Mini Wadhwa Bio

Meenakshi Wadhwa

Principal Investigator

Meenakshi Wadhwa is a planetary scientist and educator interested in the time scales and processes involved in the formation and evolution of the Solar System and planets. Her research group is best known for developing novel methodologies for high precision isotope analyses and application of high-resolution chronometers for understanding 1) the time scales of events in the early Solar System (such as formation of the earliest solids, as well as accretion and differentiation of planetesimals and the terrestrial planets); 2) the processes occurring in the solar protoplanetary disk and on planetesimals; and 3) the abundance and origin of water and other volatiles on rocky bodies in the Solar System. She has hunted for meteorites in Antactica with the U.S. Antarctic Search for Meteorites (ANSMET) program.

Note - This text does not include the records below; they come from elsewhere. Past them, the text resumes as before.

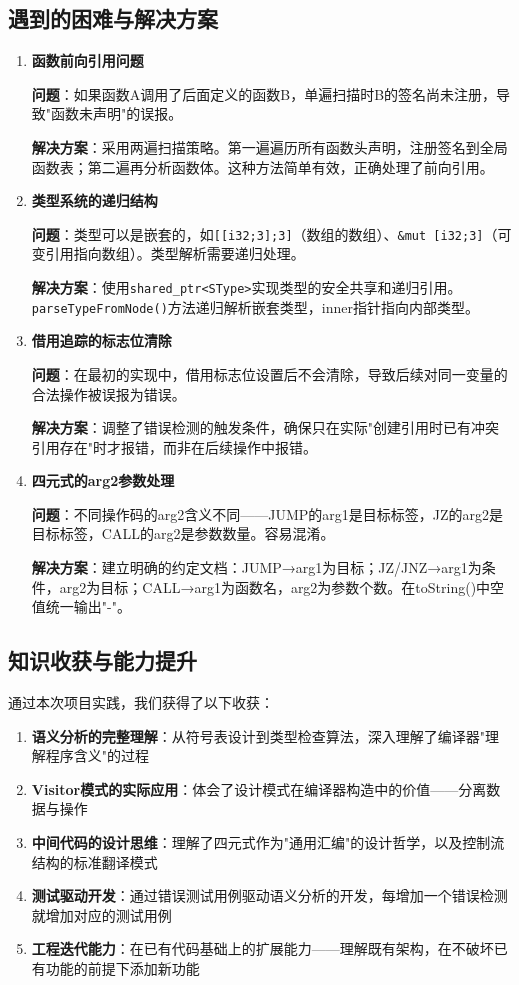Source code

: \documentclass[12pt,a4paper]{ctexart}
\begin{document}
\subsection{遇到的困难与解决方案}

\begin{enumerate}
    \item \textbf{函数前向引用问题}

    \textbf{问题}：如果函数A调用了后面定义的函数B，单遍扫描时B的签名尚未注册，导致"函数未声明"的误报。

    \textbf{解决方案}：采用两遍扫描策略。第一遍遍历所有函数头声明，注册签名到全局函数表；第二遍再分析函数体。这种方法简单有效，正确处理了前向引用。

    \item \textbf{类型系统的递归结构}

    \textbf{问题}：类型可以是嵌套的，如\texttt{[[i32;3];3]}（数组的数组）、\texttt{\&mut [i32;3]}（可变引用指向数组）。类型解析需要递归处理。

    \textbf{解决方案}：使用\texttt{shared\_ptr<SType>}实现类型的安全共享和递归引用。\texttt{parseTypeFromNode()}方法递归解析嵌套类型，inner指针指向内部类型。

    \item \textbf{借用追踪的标志位清除}

    \textbf{问题}：在最初的实现中，借用标志位设置后不会清除，导致后续对同一变量的合法操作被误报为错误。

    \textbf{解决方案}：调整了错误检测的触发条件，确保只在实际"创建引用时已有冲突引用存在"时才报错，而非在后续操作中报错。

    \item \textbf{四元式的arg2参数处理}

    \textbf{问题}：不同操作码的arg2含义不同——JUMP的arg1是目标标签，JZ的arg2是目标标签，CALL的arg2是参数数量。容易混淆。

    \textbf{解决方案}：建立明确的约定文档：JUMP→arg1为目标；JZ/JNZ→arg1为条件，arg2为目标；CALL→arg1为函数名，arg2为参数个数。在toString()中空值统一输出"-"。
\end{enumerate}

\subsection{知识收获与能力提升}

通过本次项目实践，我们获得了以下收获：

\begin{enumerate}
    \item \textbf{语义分析的完整理解}：从符号表设计到类型检查算法，深入理解了编译器"理解程序含义"的过程
    \item \textbf{Visitor模式的实际应用}：体会了设计模式在编译器构造中的价值——分离数据与操作
    \item \textbf{中间代码的设计思维}：理解了四元式作为"通用汇编"的设计哲学，以及控制流结构的标准翻译模式
    \item \textbf{测试驱动开发}：通过错误测试用例驱动语义分析的开发，每增加一个错误检测就增加对应的测试用例
    \item \textbf{工程迭代能力}：在已有代码基础上的扩展能力——理解既有架构，在不破坏已有功能的前提下添加新功能
\end{enumerate}
\end{document}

She received her doctorate from Washington University in St. Louis, and was a postdoctoral researcher at the University of California at San Diego. She was subsequently Curator in the Department of Geology at the Field Museum in Chicago before moving to Arizona State University (ASU) as Professor in the School of Earth and Space Explortaion in 2006. At ASU, she served as director of the Center for Meteorite Studies from 2006 till 2019. In July of 2019, she was appointed as director of the School of Earth and Space Exploration.

She has served on numerous advisory committees for NASA and the National Academies of Science, Engineering, and Medicine. She was President of the Meteoritical Society in 2019-2020, and currently chairs the Science Committee of the NASA Advisory Council. She is a recipient of the Fulbright-Nehru Academic and Professional Excellence Award (2015), the Guggenheim Fellowship (2005) and the Nier Prize of the Meteoritical Society (2000). She was awarded an American Council on Education Fellowship (2018-2019) and became a Fellow of the American Geophysical Union in 2019. She became a Geochemistry Fellow of the Geochemical Society and the European Association of Geochemistry, and was awarded the J. Lawrence Smith Medal of the National Academy of Sciences in 2021. Asteroid 8356 has been named 8356 Wadhwa in recognition of her contributions to meteoritics and planetary science.